* EXERCISE BRIEF *
Please give back only the lines below from the one containing "useful where the" to the one containing "authenticated transactions, distributed", each repeated word for word, both ends included.

RECORDS SHOWN Start Marker

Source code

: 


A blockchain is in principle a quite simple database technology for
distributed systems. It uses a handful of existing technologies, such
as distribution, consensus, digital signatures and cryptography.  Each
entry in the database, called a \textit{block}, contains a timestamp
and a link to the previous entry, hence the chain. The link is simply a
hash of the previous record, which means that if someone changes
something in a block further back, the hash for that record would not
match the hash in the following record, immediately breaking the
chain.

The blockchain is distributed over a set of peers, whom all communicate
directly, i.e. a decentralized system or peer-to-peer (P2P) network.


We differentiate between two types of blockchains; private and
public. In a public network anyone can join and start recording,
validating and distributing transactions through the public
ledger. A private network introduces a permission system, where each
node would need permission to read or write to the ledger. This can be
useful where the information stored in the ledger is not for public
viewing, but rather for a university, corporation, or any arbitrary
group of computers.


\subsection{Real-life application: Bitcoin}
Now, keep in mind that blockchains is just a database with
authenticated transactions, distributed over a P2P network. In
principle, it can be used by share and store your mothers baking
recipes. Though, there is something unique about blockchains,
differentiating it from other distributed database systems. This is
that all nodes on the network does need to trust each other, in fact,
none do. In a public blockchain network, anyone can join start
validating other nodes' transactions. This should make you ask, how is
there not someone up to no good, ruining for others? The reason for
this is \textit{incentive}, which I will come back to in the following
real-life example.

RECORDS SHOWN End Marker
RECORDS SHOWN Start Marker

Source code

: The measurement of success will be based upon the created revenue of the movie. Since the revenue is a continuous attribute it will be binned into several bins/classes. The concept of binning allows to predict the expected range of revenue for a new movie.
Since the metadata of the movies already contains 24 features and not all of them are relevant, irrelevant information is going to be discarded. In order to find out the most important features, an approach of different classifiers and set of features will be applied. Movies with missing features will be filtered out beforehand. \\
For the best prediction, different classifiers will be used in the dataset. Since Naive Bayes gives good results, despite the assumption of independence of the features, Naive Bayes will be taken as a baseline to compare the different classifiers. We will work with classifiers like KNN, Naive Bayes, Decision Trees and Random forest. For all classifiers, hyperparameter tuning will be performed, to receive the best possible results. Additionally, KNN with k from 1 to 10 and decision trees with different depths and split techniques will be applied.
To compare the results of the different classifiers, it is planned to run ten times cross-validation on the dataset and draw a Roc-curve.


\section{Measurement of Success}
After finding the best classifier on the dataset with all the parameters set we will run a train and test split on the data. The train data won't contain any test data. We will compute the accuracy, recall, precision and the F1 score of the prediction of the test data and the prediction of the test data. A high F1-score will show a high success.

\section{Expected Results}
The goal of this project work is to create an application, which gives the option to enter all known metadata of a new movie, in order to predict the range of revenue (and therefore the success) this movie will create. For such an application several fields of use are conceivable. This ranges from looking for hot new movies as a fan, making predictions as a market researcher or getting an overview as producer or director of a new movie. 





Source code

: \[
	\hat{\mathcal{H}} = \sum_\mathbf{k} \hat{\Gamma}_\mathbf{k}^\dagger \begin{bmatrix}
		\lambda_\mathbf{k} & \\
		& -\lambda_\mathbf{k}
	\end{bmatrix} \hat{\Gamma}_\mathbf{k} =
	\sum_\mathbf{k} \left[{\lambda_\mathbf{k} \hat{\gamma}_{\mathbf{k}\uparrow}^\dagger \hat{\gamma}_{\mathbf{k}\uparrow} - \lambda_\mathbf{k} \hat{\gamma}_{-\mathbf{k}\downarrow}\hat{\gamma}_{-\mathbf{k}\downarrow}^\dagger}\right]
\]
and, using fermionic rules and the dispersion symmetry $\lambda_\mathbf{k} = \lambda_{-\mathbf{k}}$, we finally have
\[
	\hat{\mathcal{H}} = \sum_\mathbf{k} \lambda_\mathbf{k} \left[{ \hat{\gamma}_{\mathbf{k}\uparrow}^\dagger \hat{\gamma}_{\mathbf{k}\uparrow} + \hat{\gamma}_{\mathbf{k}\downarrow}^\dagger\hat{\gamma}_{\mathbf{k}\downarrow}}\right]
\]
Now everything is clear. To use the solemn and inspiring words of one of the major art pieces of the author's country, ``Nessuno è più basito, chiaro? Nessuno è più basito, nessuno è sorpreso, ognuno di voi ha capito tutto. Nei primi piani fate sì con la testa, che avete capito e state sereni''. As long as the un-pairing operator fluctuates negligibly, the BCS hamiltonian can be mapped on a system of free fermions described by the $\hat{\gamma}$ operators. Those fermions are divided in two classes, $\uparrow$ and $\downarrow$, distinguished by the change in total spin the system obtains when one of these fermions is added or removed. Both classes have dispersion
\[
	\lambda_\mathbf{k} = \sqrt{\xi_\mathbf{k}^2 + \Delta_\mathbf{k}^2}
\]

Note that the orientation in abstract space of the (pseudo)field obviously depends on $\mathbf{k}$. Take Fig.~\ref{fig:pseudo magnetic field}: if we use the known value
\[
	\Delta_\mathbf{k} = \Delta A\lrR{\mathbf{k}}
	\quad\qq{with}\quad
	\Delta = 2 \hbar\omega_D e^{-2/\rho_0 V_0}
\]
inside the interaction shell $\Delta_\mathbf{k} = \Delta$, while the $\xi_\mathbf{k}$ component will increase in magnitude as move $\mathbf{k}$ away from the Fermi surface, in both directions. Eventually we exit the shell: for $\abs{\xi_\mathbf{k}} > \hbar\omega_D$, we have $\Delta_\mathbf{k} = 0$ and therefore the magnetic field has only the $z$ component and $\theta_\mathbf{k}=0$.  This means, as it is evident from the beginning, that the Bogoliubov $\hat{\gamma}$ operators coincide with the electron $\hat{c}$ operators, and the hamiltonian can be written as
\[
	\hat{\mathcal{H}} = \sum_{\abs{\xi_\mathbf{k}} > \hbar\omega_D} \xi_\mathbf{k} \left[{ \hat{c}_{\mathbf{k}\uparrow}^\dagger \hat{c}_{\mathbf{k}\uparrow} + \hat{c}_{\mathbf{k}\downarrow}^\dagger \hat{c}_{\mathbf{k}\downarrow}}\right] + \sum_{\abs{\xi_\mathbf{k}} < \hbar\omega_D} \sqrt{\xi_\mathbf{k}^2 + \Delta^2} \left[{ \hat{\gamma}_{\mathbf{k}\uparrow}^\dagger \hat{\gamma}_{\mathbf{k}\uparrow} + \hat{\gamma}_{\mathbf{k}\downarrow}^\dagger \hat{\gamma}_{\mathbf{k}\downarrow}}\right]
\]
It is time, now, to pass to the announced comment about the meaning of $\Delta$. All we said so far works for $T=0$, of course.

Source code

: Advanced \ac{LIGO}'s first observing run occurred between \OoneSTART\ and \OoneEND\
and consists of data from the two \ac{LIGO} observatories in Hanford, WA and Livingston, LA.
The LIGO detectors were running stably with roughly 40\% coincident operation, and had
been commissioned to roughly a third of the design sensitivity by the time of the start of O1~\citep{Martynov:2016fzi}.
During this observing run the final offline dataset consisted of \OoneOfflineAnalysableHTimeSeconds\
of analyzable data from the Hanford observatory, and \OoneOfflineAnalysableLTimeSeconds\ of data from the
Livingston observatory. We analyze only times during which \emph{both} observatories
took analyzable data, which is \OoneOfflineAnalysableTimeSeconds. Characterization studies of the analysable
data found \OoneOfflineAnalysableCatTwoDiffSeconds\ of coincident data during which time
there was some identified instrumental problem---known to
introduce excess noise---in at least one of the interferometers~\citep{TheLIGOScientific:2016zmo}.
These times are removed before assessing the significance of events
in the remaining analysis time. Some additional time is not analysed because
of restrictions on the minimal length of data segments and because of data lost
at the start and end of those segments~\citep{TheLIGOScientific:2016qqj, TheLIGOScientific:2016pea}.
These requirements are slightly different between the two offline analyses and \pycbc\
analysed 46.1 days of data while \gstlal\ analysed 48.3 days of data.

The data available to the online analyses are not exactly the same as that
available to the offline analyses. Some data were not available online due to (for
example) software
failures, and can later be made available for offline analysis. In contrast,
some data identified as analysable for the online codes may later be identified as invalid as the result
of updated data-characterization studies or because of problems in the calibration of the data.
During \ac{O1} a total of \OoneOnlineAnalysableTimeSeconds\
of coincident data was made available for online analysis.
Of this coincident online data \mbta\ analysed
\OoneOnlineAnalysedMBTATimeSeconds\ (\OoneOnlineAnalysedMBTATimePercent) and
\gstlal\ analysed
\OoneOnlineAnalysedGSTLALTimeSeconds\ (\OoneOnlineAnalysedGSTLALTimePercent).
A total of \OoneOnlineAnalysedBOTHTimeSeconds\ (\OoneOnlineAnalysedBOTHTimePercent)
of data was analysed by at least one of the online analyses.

RECORDS SHOWN End Marker

* WRITTEN ANSWER *
useful where the information stored in the ledger is not for public
viewing, but rather for a university, corporation, or any arbitrary
group of computers.


\subsection{Real-life application: Bitcoin}
Now, keep in mind that blockchains is just a database with
authenticated transactions, distributed over a P2P network. In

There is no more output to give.